Tuesday, December 18, 2012
The GAO released another report on Dodd-Frank rule making and cost benefit analysis, Agencies' Efforts to Analyze and Coordinate Their Rules (GAO-13-101, Dec 18, 2012). Here is a summary:
Federal agencies conducted the regulatory analyses required by various federal statutes for all 54 regulations issued pursuant to the Dodd-Frank Wall Street Reform and Consumer Protection Act (Dodd-Frank Act) that GAO reviewed. As part of their analyses, the agencies generally considered, but typically did not quantify or monetize, the benefits and costs of these rules. Most of the federal financial regulators, as independent regulatory agencies, are not subject to executive orders that require comprehensive benefit-cost analysis in accordance with guidance issued by the Office of Management and Budget (OMB). Although most financial regulators are not required to follow OMB's guidance, they told GAO that they attempt to follow it in principle or spirit. GAO's review of selected rules found that regulators did not consistently follow key elements of the OMB guidance in their regulatory analyses. For example, while some regulators identified the benefits and costs of their chosen regulatory approach in proposed rules, they did not evaluate their chosen approach compared to the benefits and costs of alternative approaches. GAO previously recommended that regulators more fully incorporate the OMB guidance into their rulemaking policies, and the Office of Comptroller of the Currency and the Securities and Exchange Commission have done so. By not more closely following OMB's guidance, other financial regulators continue to miss an opportunity to improve their analyses.
Federal financial agencies continue to coordinate on rulemakings informally in order to reduce duplication and overlap in regulations and for other purposes, but interagency coordination does not necessarily eliminate the potential for differences in related rules. Agencies coordinated on 19 of the 54 substantive regulations that GAO reviewed. For most of the 19 regulations, the Dodd-Frank Act required the agencies to coordinate, but agencies also voluntarily coordinated with other U.S. and international regulators on some of their rulemakings. According to the regulators, most interagency coordination is informal and conducted at the staff level. GAO's review of selected rules shows that differences between related rules may remain even when coordination occurs. According to regulators, such differences may result from differences in their jurisdictions or the markets. Finally, the Financial Stability Oversight Council (FSOC) has not yet implemented GAO's previous recommendation to work with regulators to establish formal interagency coordination policies.

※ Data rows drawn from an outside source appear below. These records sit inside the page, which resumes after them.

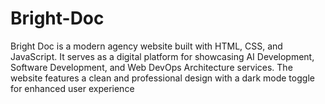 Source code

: # Bright-Doc
Bright Doc is a modern agency website built with HTML, CSS, and JavaScript. It serves as a digital platform for showcasing AI Development, Software Development, and Web DevOps Architecture services. The website features a clean and professional design with a dark mode toggle for enhanced user experience
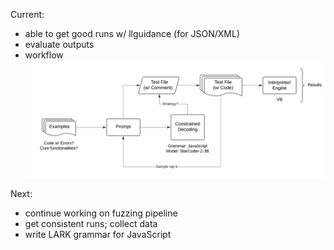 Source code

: Current:

- able to get good runs w/ llguidance (for JSON/XML)
- evaluate outputs
- workflow
  ![Overall Idea](../assets/workflow_fuzzing.png)

Next:

- continue working on fuzzing pipeline
- get consistent runs; collect data
- write LARK grammar for JavaScript
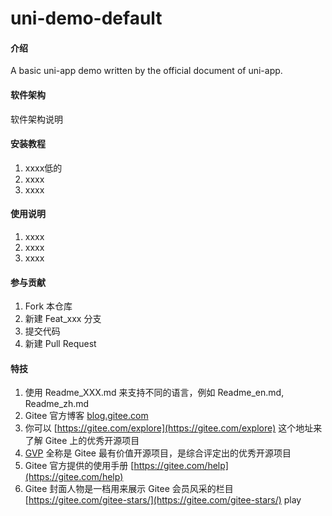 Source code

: # uni-demo-default

#### 介绍
A basic uni-app demo written by the   official document of uni-app. 

#### 软件架构 
软件架构说明               
                   
                                
#### 安装教程                    
1.  xxxx低的           
2.  xxxx                         
3.  xxxx     
   
#### 使用说明

1.  xxxx     
2.  xxxx    
3.  xxxx

#### 参与贡献

1.  Fork 本仓库 
2.  新建 Feat_xxx 分支  
3.  提交代码
4.  新建 Pull Request


#### 特技

1.  使用 Readme\_XXX.md 来支持不同的语言，例如 Readme\_en.md, Readme\_zh.md
2.  Gitee 官方博客 [blog.gitee.com](https://blog.gitee.com)
3.  你可以 [https://gitee.com/explore](https://gitee.com/explore) 这个地址来了解 Gitee 上的优秀开源项目
4.  [GVP](https://gitee.com/gvp) 全称是 Gitee 最有价值开源项目，是综合评定出的优秀开源项目
5.  Gitee 官方提供的使用手册 [https://gitee.com/help](https://gitee.com/help)
6.  Gitee 封面人物是一档用来展示 Gitee 会员风采的栏目 [https://gitee.com/gitee-stars/](https://gitee.com/gitee-stars/) play
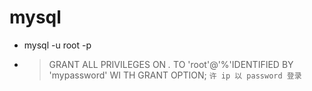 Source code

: # mysql

- mysql -u root -p
- > GRANT ALL PRIVILEGES ON *.* TO 'root'@'%'IDENTIFIED BY 'mypassword' WI  TH GRANT OPTION; `许 ip 以 password 登录`
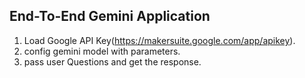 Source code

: ## End-To-End Gemini Application
1. Load Google API Key(https://makersuite.google.com/app/apikey).
2. config gemini model with parameters.
3. pass user Questions and get the response.
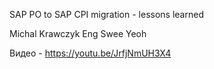 ﻿
SAP PO to SAP CPI migration - lessons learned	

Michal Krawczyk
Eng Swee Yeoh				


Видео - https://youtu.be/JrfjNmUH3X4
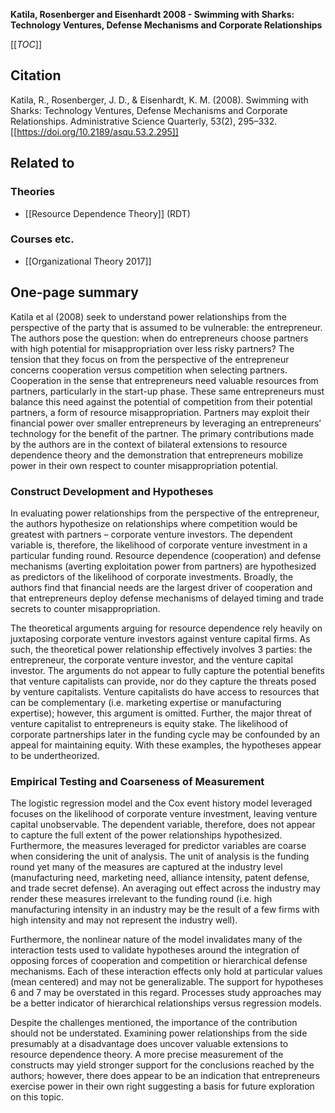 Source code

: **Katila, Rosenberger and Eisenhardt 2008 - Swimming with Sharks: Technology Ventures, Defense Mechanisms and Corporate Relationships**

[[_TOC_]]

## Citation
Katila, R., Rosenberger, J. D., & Eisenhardt, K. M. (2008). Swimming with Sharks: Technology Ventures, Defense Mechanisms and Corporate Relationships. Administrative Science Quarterly, 53(2), 295–332. [[https://doi.org/10.2189/asqu.53.2.295]]

## Related to

### Theories
* [[Resource Dependence Theory]] (RDT)

### Courses etc.
* [[Organizational Theory 2017]]

## One-page summary
Katila et al (2008) seek to understand power relationships from the perspective of the party that is assumed to be vulnerable: the entrepreneur. The authors pose the question: when do entrepreneurs choose partners with high potential for misappropriation over less risky partners? The tension that they focus on from the perspective of the entrepreneur concerns cooperation versus competition when selecting partners. Cooperation in the sense that entrepreneurs need valuable resources from partners, particularly in the start-up phase. These same entrepreneurs must balance this need against the potential of competition from their potential partners, a form of resource misappropriation. Partners may exploit their financial power over smaller entrepreneurs by leveraging an entrepreneurs’ technology for the benefit of the partner. The primary contributions made by the authors are in the context of bilateral extensions to resource dependence theory and the demonstration that entrepreneurs mobilize power in their own respect to counter misappropriation potential. 

### Construct Development and Hypotheses 
In evaluating power relationships from the perspective of the entrepreneur, the authors hypothesize on relationships where competition would be greatest with partners – corporate venture investors.  The dependent variable is, therefore, the likelihood of corporate venture investment in a particular funding round.  Resource dependence (cooperation) and defense mechanisms (averting exploitation power from partners) are hypothesized as predictors of the likelihood of corporate investments.  Broadly, the authors find that financial needs are the largest driver of cooperation and that entrepreneurs deploy defense mechanisms of delayed timing and trade secrets to counter misappropriation. 

The theoretical arguments arguing for resource dependence rely heavily on juxtaposing corporate venture investors against venture capital firms.  As such, the theoretical power relationship effectively involves 3 parties: the entrepreneur, the corporate venture investor, and the venture capital investor.  The arguments do not appear to fully capture the potential benefits that venture capitalists can provide, nor do they capture the threats posed by venture capitalists.  Venture capitalists do have access to resources that can be complementary (i.e. marketing expertise or manufacturing expertise); however, this argument is omitted.  Further, the major threat of venture capitalist to entrepreneurs is equity stake.  The likelihood of corporate partnerships later in the funding cycle may be confounded by an appeal for maintaining equity.  With these examples, the hypotheses appear to be undertheorized. 

### Empirical Testing and Coarseness of Measurement 
The logistic regression model and the Cox event history model leveraged focuses on the likelihood of corporate venture investment, leaving venture capital unobservable.  The dependent variable, therefore, does not appear to capture the full extent of the power relationships hypothesized.  Furthermore, the measures leveraged for predictor variables are coarse when considering the unit of analysis.  The unit of analysis is the funding round yet many of the measures are captured at the industry level (manufacturing need, marketing need, alliance intensity, patent defense, and trade secret defense).  An averaging out effect across the industry may render these measures irrelevant to the funding round (i.e. high manufacturing intensity in an industry may be the result of a few firms with high intensity and may not represent the industry well). 

Furthermore, the nonlinear nature of the model invalidates many of the interaction tests used to validate hypotheses around the integration of opposing forces of cooperation and competition or hierarchical defense mechanisms.  Each of these interaction effects only hold at particular values (mean centered) and may not be generalizable.  The support for hypotheses 6 and 7 may be overstated in this regard.  Processes study approaches may be a better indicator of hierarchical relationships versus regression models. 

Despite the challenges mentioned, the importance of the contribution should not be understated.  Examining power relationships from the side presumably at a disadvantage does uncover valuable extensions to resource dependence theory.  A more precise measurement of the constructs may yield stronger support for the conclusions reached by the authors; however, there does appear to be an indication that entrepreneurs exercise power in their own right suggesting a basis for future exploration on this topic. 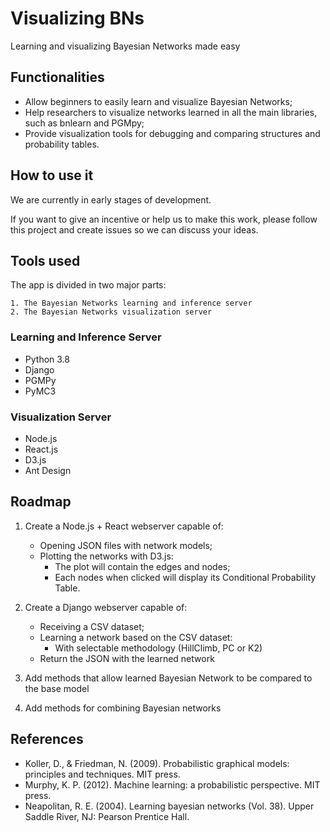 # Visualizing BNs

Learning and visualizing Bayesian Networks made easy

## Functionalities

* Allow beginners to easily learn and visualize Bayesian Networks;
* Help researchers to visualize networks learned in all the main libraries, such as bnlearn and PGMpy;
* Provide visualization tools for debugging and comparing structures and probability tables.

## How to use it

We are currently in early stages of development.

If you want to give an incentive or help us to make this work, please follow this project and create issues so we can discuss your ideas.

## Tools used

The app is divided in two major parts:

    1. The Bayesian Networks learning and inference server
    2. The Bayesian Networks visualization server

### Learning and Inference Server

* Python 3.8
* Django
* PGMPy
* PyMC3

### Visualization Server

* Node.js
* React.js
* D3.js
* Ant Design

## Roadmap

1. Create a Node.js + React webserver capable of:
    * Opening JSON files with network models;
    * Plotting the networks with D3.js:
        * The plot will contain the edges and nodes;
        * Each nodes when clicked will display its Conditional Probability Table.

2. Create a Django webserver capable of:
    * Receiving a CSV dataset;
    * Learning a network based on the CSV dataset:
        * With selectable methodology (HillClimb, PC or K2)
    * Return the JSON with the learned network

3. Add methods that allow learned Bayesian Network to be compared to the base model

4. Add methods for combining Bayesian networks

## References

* Koller, D., & Friedman, N. (2009). Probabilistic graphical models: principles and techniques. MIT press.
* Murphy, K. P. (2012). Machine learning: a probabilistic perspective. MIT press.
* Neapolitan, R. E. (2004). Learning bayesian networks (Vol. 38). Upper Saddle River, NJ: Pearson Prentice Hall.
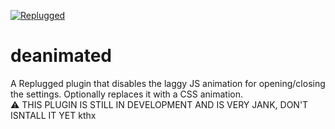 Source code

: [![Replugged](https://img.shields.io/badge/client-Replugged-7289da?logo=discord&logoColor=fff)](https://replugged.dev/install?url=Penguin-Spy/deanimated)

# deanimated
A Replugged plugin that disables the laggy JS animation for opening/closing the settings. Optionally replaces it with a CSS animation.  
⚠ THIS PLUGIN IS STILL IN DEVELOPMENT AND IS VERY JANK, DON'T ISNTALL IT YET kthx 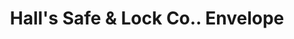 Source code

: ---
doi: 10.7916/D8903FXF
date_other: '1892'
date_other_textual: '1892'
form: printed ephemera
genre:
- Envelopes
name:
- Hall's Safe & Lock Co.
object_in_context_url: https://biggert.cul.columbia.edu/items/view/ave_biggert_01683
subject_hierarchical_geographic:
- Cincinnati, Ohio, United States
subject_name:
- Hall's Safe & Lock Co.
title: Hall's Safe & Lock Co.. Envelope
sort_title: Hall's Safe & Lock Co.. Envelope
call_number: ave_biggert_01683
coordinates:
- 39.1,-84.51666666666667
pid: ave_biggert_01683
identifiers: ave_biggert_01683
permalink: /biggert/ave_biggert_01683/
layout: iiif-image-page
--- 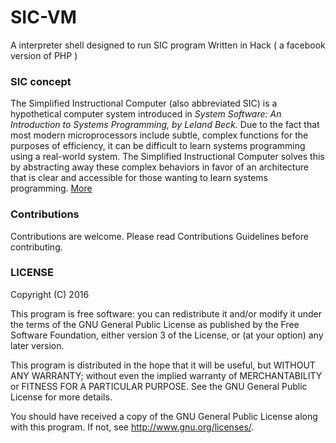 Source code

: # SIC-VM
  A interpreter shell designed to run SIC program
  Written in Hack ( a facebook version of PHP )

### SIC concept
  The Simplified Instructional Computer (also abbreviated SIC) is a hypothetical computer system introduced in *System Software: An Introduction to Systems Programming, by Leland Beck.* Due to the fact that most modern microprocessors include subtle, complex functions for the purposes of efficiency, it can be difficult to learn systems programming using a real-world system. The Simplified Instructional Computer solves this by abstracting away these complex behaviors in favor of an architecture that is clear and accessible for those wanting to learn systems programming.
  [More](https://en.wikipedia.org/wiki/Simplified_Instructional_Computer)

### Contributions
  Contributions are welcome.
  Please read Contributions Guidelines before contributing.     

### LICENSE
  Copyright (C) 2016

  This program is free software: you can redistribute it and/or modify
  it under the terms of the GNU General Public License as published by
  the Free Software Foundation, either version 3 of the License, or
  (at your option) any later version.

  This program is distributed in the hope that it will be useful,
  but WITHOUT ANY WARRANTY; without even the implied warranty of
  MERCHANTABILITY or FITNESS FOR A PARTICULAR PURPOSE.  See the
  GNU General Public License for more details.

  You should have received a copy of the GNU General Public License
  along with this program.  If not, see [<http://www.gnu.org/licenses/>](http://www.gnu.org/licenses/).
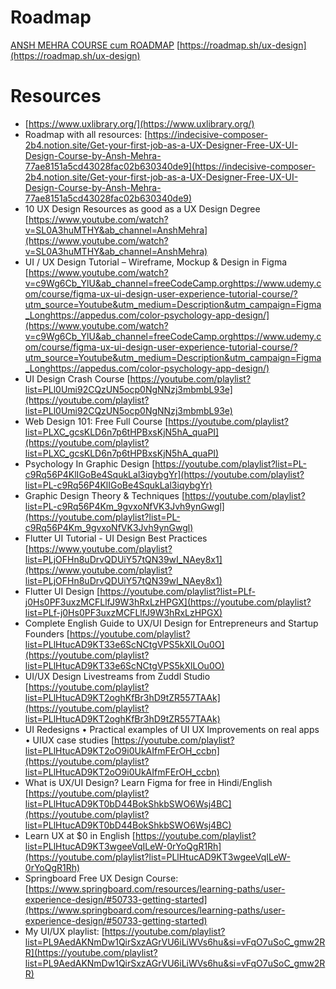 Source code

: # Roadmap
[ANSH MEHRA COURSE cum ROADMAP](https://learnuiux.in/)
[https://roadmap.sh/ux-design](https://roadmap.sh/ux-design)

# Resources

- [https://www.uxlibrary.org/](https://www.uxlibrary.org/)
- Roadmap with all resources: [](https://www.notion.so/77ae8151a5cd43028fac02b630340de9?pvs=21)[https://indecisive-composer-2b4.notion.site/Get-your-first-job-as-a-UX-Designer-Free-UX-UI-Design-Course-by-Ansh-Mehra-77ae8151a5cd43028fac02b630340de9](https://indecisive-composer-2b4.notion.site/Get-your-first-job-as-a-UX-Designer-Free-UX-UI-Design-Course-by-Ansh-Mehra-77ae8151a5cd43028fac02b630340de9)
- 10 UX Design Resources as good as a UX Design Degree [https://www.youtube.com/watch?v=SL0A3huMTHY&ab_channel=AnshMehra](https://www.youtube.com/watch?v=SL0A3huMTHY&ab_channel=AnshMehra)
- UI / UX Design Tutorial – Wireframe, Mockup & Design in Figma [https://www.youtube.com/watch?v=c9Wg6Cb_YlU&ab_channel=freeCodeCamp.orghttps://www.udemy.com/course/figma-ux-ui-design-user-experience-tutorial-course/?utm_source=Youtube&utm_medium=Description&utm_campaign=Figma_Longhttps://appedus.com/color-psychology-app-design/](https://www.youtube.com/watch?v=c9Wg6Cb_YlU&ab_channel=freeCodeCamp.orghttps://www.udemy.com/course/figma-ux-ui-design-user-experience-tutorial-course/?utm_source=Youtube&utm_medium=Description&utm_campaign=Figma_Longhttps://appedus.com/color-psychology-app-design/)
- UI Design Crash Course [https://youtube.com/playlist?list=PLl0Umi92CQzUN5ocp0NgNNzj3mbmbL93e](https://youtube.com/playlist?list=PLl0Umi92CQzUN5ocp0NgNNzj3mbmbL93e)
- Web Design 101: Free Full Course [https://youtube.com/playlist?list=PLXC_gcsKLD6n7p6tHPBxsKjN5hA_quaPI](https://youtube.com/playlist?list=PLXC_gcsKLD6n7p6tHPBxsKjN5hA_quaPI)
- Psychology In Graphic Design [https://youtube.com/playlist?list=PL-c9Rq56P4KlIGoBe4SqukLal3iqybgYr](https://youtube.com/playlist?list=PL-c9Rq56P4KlIGoBe4SqukLal3iqybgYr)
- Graphic Design Theory & Techniques [https://youtube.com/playlist?list=PL-c9Rq56P4Km_9gvxoNfVK3Jvh9ynGwgl](https://youtube.com/playlist?list=PL-c9Rq56P4Km_9gvxoNfVK3Jvh9ynGwgl)
- Flutter UI Tutorial - UI Design Best Practices [https://www.youtube.com/playlist?list=PLjOFHn8uDrvQDUiY57tQN39wI_NAey8x1](https://www.youtube.com/playlist?list=PLjOFHn8uDrvQDUiY57tQN39wI_NAey8x1)
- Flutter UI Design [https://youtube.com/playlist?list=PLf-j0Hs0PF3uxzMCFLlfJ9W3hRxLzHPGX](https://youtube.com/playlist?list=PLf-j0Hs0PF3uxzMCFLlfJ9W3hRxLzHPGX)
- Complete English Guide to UX/UI Design for Entrepreneurs and Startup Founders [https://youtube.com/playlist?list=PLlHtucAD9KT33e6ScNCtgVPS5kXlLOu0O](https://youtube.com/playlist?list=PLlHtucAD9KT33e6ScNCtgVPS5kXlLOu0O)
- UI/UX Design Livestreams from Zuddl Studio [https://youtube.com/playlist?list=PLlHtucAD9KT2oghKfBr3hD9tZR557TAAk](https://youtube.com/playlist?list=PLlHtucAD9KT2oghKfBr3hD9tZR557TAAk)
- UI Redesigns • Practical examples of UI UX Improvements on real apps • UIUX case studies [https://youtube.com/playlist?list=PLlHtucAD9KT2oO9i0UkAIfmFErOH_ccbn](https://youtube.com/playlist?list=PLlHtucAD9KT2oO9i0UkAIfmFErOH_ccbn)
- What is UX/UI Design? Learn Figma for free in Hindi/English [https://youtube.com/playlist?list=PLlHtucAD9KT0bD44BokShkbSWO6Wsj4BC](https://youtube.com/playlist?list=PLlHtucAD9KT0bD44BokShkbSWO6Wsj4BC)
- Learn UX at $0 in English [https://youtube.com/playlist?list=PLlHtucAD9KT3wgeeVqILeW-0rYoQgR1Rh](https://youtube.com/playlist?list=PLlHtucAD9KT3wgeeVqILeW-0rYoQgR1Rh)
- Springboard Free UX Design Course: [https://www.springboard.com/resources/learning-paths/user-experience-design/#50733-getting-started](https://www.springboard.com/resources/learning-paths/user-experience-design/#50733-getting-started)
- My UI/UX playlist: [https://youtube.com/playlist?list=PL9AedAKNmDw1QirSxzAGrVU6iLiWVs6hu&si=vFqO7uSoC_gmw2RR](https://youtube.com/playlist?list=PL9AedAKNmDw1QirSxzAGrVU6iLiWVs6hu&si=vFqO7uSoC_gmw2RR) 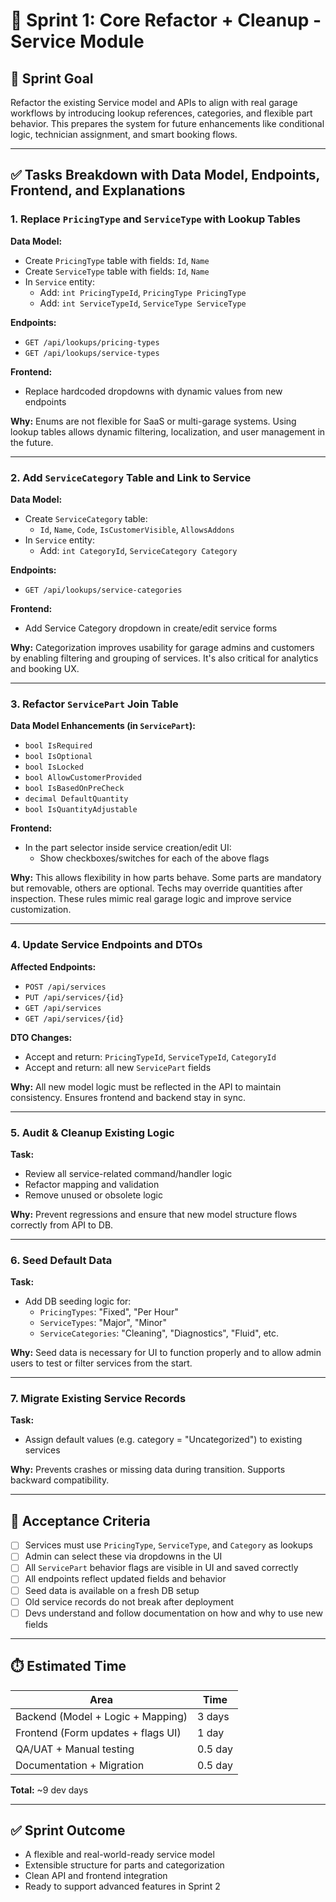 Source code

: 
# 🚀 Sprint 1: Core Refactor + Cleanup - Service Module

## 🎯 Sprint Goal
Refactor the existing Service model and APIs to align with real garage workflows by introducing lookup references, categories, and flexible part behavior. This prepares the system for future enhancements like conditional logic, technician assignment, and smart booking flows.

---

## ✅ Tasks Breakdown with Data Model, Endpoints, Frontend, and Explanations

### 1. Replace `PricingType` and `ServiceType` with Lookup Tables

**Data Model:**
- Create `PricingType` table with fields: `Id`, `Name`
- Create `ServiceType` table with fields: `Id`, `Name`
- In `Service` entity:
  - Add: `int PricingTypeId`, `PricingType PricingType`
  - Add: `int ServiceTypeId`, `ServiceType ServiceType`

**Endpoints:**
- `GET /api/lookups/pricing-types`
- `GET /api/lookups/service-types`

**Frontend:**
- Replace hardcoded dropdowns with dynamic values from new endpoints

**Why:** Enums are not flexible for SaaS or multi-garage systems. Using lookup tables allows dynamic filtering, localization, and user management in the future.

---

### 2. Add `ServiceCategory` Table and Link to Service

**Data Model:**
- Create `ServiceCategory` table:
  - `Id`, `Name`, `Code`, `IsCustomerVisible`, `AllowsAddons`
- In `Service` entity:
  - Add: `int CategoryId`, `ServiceCategory Category`

**Endpoints:**
- `GET /api/lookups/service-categories`

**Frontend:**
- Add Service Category dropdown in create/edit service forms

**Why:** Categorization improves usability for garage admins and customers by enabling filtering and grouping of services. It's also critical for analytics and booking UX.

---

### 3. Refactor `ServicePart` Join Table

**Data Model Enhancements (in `ServicePart`):**
- `bool IsRequired`
- `bool IsOptional`
- `bool IsLocked`
- `bool AllowCustomerProvided`
- `bool IsBasedOnPreCheck`
- `decimal DefaultQuantity`
- `bool IsQuantityAdjustable`

**Frontend:**
- In the part selector inside service creation/edit UI:
  - Show checkboxes/switches for each of the above flags

**Why:** This allows flexibility in how parts behave. Some parts are mandatory but removable, others are optional. Techs may override quantities after inspection. These rules mimic real garage logic and improve service customization.

---

### 4. Update Service Endpoints and DTOs

**Affected Endpoints:**
- `POST /api/services`
- `PUT /api/services/{id}`
- `GET /api/services`
- `GET /api/services/{id}`

**DTO Changes:**
- Accept and return: `PricingTypeId`, `ServiceTypeId`, `CategoryId`
- Accept and return: all new `ServicePart` fields

**Why:** All new model logic must be reflected in the API to maintain consistency. Ensures frontend and backend stay in sync.

---

### 5. Audit & Cleanup Existing Logic

**Task:**
- Review all service-related command/handler logic
- Refactor mapping and validation
- Remove unused or obsolete logic

**Why:** Prevent regressions and ensure that new model structure flows correctly from API to DB.

---

### 6. Seed Default Data

**Task:**
- Add DB seeding logic for:
  - `PricingTypes`: "Fixed", "Per Hour"
  - `ServiceTypes`: "Major", "Minor"
  - `ServiceCategories`: "Cleaning", "Diagnostics", "Fluid", etc.

**Why:** Seed data is necessary for UI to function properly and to allow admin users to test or filter services from the start.

---

### 7. Migrate Existing Service Records

**Task:**
- Assign default values (e.g. category = "Uncategorized") to existing services

**Why:** Prevents crashes or missing data during transition. Supports backward compatibility.

---


## 📌 Acceptance Criteria

- [ ] Services must use `PricingType`, `ServiceType`, and `Category` as lookups
- [ ] Admin can select these via dropdowns in the UI
- [ ] All `ServicePart` behavior flags are visible in UI and saved correctly
- [ ] All endpoints reflect updated fields and behavior
- [ ] Seed data is available on a fresh DB setup
- [ ] Old service records do not break after deployment
- [ ] Devs understand and follow documentation on how and why to use new fields

---

## ⏱️ Estimated Time

| Area | Time |
|------|------|
| Backend (Model + Logic + Mapping) | 3 days |
| Frontend (Form updates + flags UI) | 1 day |
| QA/UAT + Manual testing | 0.5 day |
| Documentation + Migration | 0.5 day |

**Total:** ~9 dev days

---

## ✅ Sprint Outcome

- A flexible and real-world-ready service model
- Extensible structure for parts and categorization
- Clean API and frontend integration
- Ready to support advanced features in Sprint 2
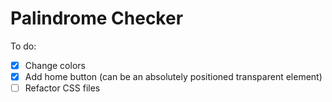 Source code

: # Palindrome Checker

To do:

* [x] Change colors
* [x] Add home button (can be an absolutely positioned transparent element)
* [ ] Refactor CSS files
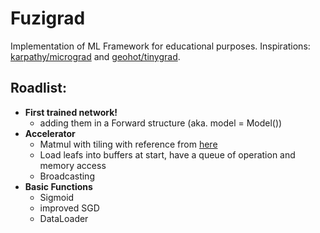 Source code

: # Fuzigrad
Implementation of ML Framework for educational purposes.
Inspirations: [karpathy/micrograd](https://github.com/karpathy/micrograd/) and [geohot/tinygrad](https://github.com/geohot/tinygrad/).

## Roadlist:
- **First trained network!**
    - adding them in a Forward structure (aka. model = Model())
- **Accelerator**
    - Matmul with tiling with reference from [here](https://siboehm.com/articles/22/CUDA-MMM)
    - Load leafs into buffers at start, have a queue of operation and memory access
    - Broadcasting
- **Basic Functions**
    - Sigmoid
    - improved SGD
    - DataLoader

Most Dodd-Frank Act regulations have not been finalized or in place for sufficient time for their full impacts to materialize. Recognizing these and other limitations, GAO took a multipronged approach to assess the impact of some of the act's provisions and rules, with an initial focus on the act's systemic risk goals. First, GAO developed indicators to monitor changes in certain characteristics of U.S. bank holding companies subject to enhanced prudential regulation under the Dodd-Frank Act (U.S. bank SIFIs). Although the indicators do not identify causal links between their changes and the act--and many other factors can affect SIFIs--some indicators suggest that since 2010 U.S. bank SIFIs, on average, have decreased their leverage and enhanced their liquidity. Second, empirical results of GAO's regression analysis suggest that, to date, the act may have had little effect on U.S. bank SIFIs' funding costs but may have helped improve their safety and soundness. GAO plans to update its analyses in future reports, including adding indicators for other Dodd-Frank Act provisions and regulations.